In November 2022, the Food and Drug Administration (FDA) and Centers for Disease Control and Prevention (CDC) released federal data showing that over 3 million middle and high school students had used a tobacco product during the past 30 days. This comes as youth e-cigarette use rose 1,800 percent from 2011 to 2019. More than 30 percent of teens who start using e-cigarettes begin smoking traditional tobacco products within six months. More than 25 percent of current youth e-cigarette users use an e-cigarette product every day. Over 85 percent of user use fruit flavors. Amongst students surveyed, those who use social media found that 73.5 percent of students have seen e-cigarette related content.
“E-cigarette and Big Tobacco companies must be held accountable for their use of targeted advertisements towards young people. These dangerous products are fueling a public health crisis – especially among teenagers,” said Shaheen. “Taxpayers should not foot the bill for these harmful marketing campaigns. That’s why I’m reintroducing this critical legislation, which will close a tax loophole that allows companies to write off the costs of their ads and hold e-cigarette companies responsible.”
“Tax breaks for tobacco and e-cigarette giants allow the industry to profit from its manipulative marketing. Our legislation ends these write-offs to protect kids and other consumers from being lured into lifetimes of addiction. I’m proud to join Senator Shaheen in this effort to stop Big Tobacco from hooking the next generation,” said Blumenthal.
Television and radio advertising for traditional tobacco products have been banned under federal law, and certain other forms of Big Tobacco advertising are restricted under the 1998 Tobacco Master Settlement Agreement.

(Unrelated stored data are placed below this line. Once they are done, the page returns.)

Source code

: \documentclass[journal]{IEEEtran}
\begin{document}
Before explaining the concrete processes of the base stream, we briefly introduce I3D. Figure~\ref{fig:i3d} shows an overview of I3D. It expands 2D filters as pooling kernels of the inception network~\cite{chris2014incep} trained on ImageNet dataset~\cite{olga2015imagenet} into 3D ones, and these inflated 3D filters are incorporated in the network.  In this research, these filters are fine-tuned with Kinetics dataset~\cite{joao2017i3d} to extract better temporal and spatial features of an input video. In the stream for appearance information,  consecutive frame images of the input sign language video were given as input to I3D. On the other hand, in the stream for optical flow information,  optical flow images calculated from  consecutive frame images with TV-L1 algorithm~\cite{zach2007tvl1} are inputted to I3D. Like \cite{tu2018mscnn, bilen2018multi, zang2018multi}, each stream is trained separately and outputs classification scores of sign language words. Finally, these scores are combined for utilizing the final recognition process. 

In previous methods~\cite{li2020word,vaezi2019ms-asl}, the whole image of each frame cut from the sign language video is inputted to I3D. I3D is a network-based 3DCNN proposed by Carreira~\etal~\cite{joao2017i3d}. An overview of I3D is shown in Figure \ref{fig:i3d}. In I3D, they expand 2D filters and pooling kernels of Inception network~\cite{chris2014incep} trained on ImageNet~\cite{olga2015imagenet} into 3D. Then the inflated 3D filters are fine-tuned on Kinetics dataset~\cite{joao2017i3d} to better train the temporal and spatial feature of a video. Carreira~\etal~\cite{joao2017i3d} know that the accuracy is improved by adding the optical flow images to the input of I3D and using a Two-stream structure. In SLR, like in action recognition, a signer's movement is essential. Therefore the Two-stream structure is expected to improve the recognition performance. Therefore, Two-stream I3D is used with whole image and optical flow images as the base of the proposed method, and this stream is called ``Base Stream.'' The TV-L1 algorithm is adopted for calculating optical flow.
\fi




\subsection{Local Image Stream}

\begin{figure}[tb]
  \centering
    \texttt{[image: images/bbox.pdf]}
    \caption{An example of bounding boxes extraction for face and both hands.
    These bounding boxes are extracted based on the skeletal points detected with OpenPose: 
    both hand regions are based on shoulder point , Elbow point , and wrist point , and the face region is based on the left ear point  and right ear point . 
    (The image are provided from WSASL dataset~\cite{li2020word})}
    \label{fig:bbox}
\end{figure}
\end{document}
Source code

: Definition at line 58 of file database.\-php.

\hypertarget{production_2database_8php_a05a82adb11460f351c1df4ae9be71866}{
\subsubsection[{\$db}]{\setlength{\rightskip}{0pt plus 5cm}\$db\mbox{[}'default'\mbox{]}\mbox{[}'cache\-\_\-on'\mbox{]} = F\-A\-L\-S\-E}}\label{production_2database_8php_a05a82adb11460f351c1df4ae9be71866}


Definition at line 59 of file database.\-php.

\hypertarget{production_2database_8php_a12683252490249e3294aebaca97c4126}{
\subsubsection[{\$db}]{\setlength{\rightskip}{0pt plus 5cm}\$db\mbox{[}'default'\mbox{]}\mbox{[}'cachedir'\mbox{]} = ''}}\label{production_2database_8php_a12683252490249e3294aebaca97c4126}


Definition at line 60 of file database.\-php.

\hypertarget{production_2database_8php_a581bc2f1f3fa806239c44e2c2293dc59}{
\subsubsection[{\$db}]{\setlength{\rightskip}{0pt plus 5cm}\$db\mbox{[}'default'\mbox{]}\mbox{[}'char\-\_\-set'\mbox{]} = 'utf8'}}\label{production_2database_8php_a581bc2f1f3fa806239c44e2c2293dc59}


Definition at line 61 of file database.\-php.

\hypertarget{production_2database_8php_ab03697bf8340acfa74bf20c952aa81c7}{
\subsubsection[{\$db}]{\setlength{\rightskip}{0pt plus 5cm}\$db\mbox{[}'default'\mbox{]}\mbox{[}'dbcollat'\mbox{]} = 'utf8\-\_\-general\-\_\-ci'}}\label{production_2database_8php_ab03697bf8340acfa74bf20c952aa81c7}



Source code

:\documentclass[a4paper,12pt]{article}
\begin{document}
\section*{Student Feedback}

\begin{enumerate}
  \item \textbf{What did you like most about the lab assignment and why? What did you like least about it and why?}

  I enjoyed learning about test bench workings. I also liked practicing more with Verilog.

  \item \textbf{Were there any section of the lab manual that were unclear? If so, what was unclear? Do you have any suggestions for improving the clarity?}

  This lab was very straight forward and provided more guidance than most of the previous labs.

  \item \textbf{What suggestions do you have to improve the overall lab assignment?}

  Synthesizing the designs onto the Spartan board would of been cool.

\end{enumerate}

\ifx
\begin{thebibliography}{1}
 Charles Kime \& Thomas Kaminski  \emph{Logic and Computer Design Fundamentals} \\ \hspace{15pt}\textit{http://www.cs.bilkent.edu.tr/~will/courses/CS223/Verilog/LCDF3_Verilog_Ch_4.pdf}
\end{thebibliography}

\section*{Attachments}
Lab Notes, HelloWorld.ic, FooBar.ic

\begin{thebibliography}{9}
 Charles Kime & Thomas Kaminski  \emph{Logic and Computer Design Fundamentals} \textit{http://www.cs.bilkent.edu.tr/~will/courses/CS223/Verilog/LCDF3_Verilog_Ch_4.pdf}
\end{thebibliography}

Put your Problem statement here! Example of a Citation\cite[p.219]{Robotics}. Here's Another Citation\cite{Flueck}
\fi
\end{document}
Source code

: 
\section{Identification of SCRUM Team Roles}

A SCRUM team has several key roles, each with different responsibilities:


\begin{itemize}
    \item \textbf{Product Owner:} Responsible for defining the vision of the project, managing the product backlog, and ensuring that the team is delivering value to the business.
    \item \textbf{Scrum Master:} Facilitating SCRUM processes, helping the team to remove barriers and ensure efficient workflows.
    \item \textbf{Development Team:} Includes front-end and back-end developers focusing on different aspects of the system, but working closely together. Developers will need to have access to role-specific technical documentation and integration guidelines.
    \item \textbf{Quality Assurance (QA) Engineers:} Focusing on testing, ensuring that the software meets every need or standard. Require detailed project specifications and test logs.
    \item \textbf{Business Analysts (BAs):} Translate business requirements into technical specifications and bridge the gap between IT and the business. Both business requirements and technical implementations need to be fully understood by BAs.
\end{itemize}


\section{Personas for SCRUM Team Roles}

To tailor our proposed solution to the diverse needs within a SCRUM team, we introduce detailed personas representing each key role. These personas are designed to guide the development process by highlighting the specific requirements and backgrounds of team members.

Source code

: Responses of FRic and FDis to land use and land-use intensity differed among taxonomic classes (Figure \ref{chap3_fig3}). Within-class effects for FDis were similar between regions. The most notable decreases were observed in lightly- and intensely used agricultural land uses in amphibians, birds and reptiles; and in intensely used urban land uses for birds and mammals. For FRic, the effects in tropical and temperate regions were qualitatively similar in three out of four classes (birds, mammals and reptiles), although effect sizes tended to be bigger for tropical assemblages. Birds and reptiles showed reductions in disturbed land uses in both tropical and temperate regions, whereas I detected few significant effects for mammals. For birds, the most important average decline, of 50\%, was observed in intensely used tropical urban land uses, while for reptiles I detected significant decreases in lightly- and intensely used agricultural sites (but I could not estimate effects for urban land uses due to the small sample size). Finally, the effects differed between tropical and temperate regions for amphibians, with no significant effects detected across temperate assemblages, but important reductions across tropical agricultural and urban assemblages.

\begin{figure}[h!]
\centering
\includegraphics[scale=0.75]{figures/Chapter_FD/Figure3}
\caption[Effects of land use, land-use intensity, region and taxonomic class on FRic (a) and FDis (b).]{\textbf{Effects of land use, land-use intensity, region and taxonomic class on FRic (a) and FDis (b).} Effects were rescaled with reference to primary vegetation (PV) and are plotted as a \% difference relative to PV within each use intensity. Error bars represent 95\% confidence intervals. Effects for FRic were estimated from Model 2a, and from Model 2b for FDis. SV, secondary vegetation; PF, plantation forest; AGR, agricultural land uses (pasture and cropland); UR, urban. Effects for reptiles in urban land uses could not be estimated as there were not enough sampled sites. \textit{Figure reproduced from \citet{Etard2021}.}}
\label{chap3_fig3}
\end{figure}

However, none of these restrictions apply to e-cigarettes. While some television outlets have started pulling e-cigarette ads from the air in response to the ongoing youth vaping crisis, the ads are still being run by other outlets. To ensure parity between e-cigarettes and traditional tobacco, the Shaheen and Blumenthal bill also bars tax deductions for advertising expenses related to tobacco cigarettes, cigars, snuff, chewing tobacco, pipe tobacco, and roll-your-own tobacco.
Senators Brown (D-OH), Reed (D-RI) Durbin (D-IL) and Merkley (D-OR) also joined in reintroducing this bill.
Full text of the legislation is available here.
Senator Shaheen has led efforts in the Senate to tackle the youth vaping crisis. She led the bipartisan, bicameral introduction of the Resources to Prevent Youth Vaping Act, which would require that e-cigarette manufacturers pay user fees to the Food and Drug Administration (FDA) to help to fund more activity at the FDA to conduct stronger oversight of the e-cigarette industry and increase awareness for the danger of e-cigarettes. In the FY 2023 government funding bill, Shaheen helped negotiate more than $2.408 billion in funding for the Substance Abuse Prevention and Treatment Block Grant. The proposal also includes report language added by Shaheen to address youth e-cigarette use and encourages NIDA to support research to develop therapies to combat pediatric nicotine addiction. Earlier this year, Shaheen joined a bipartisan group of Senators in calling on the Food and Drug Administration (FDA) to take long-overdue action to combat the youth vaping crisis, including steps that could remove kid-friendly, addictive e-cigarettes from the market.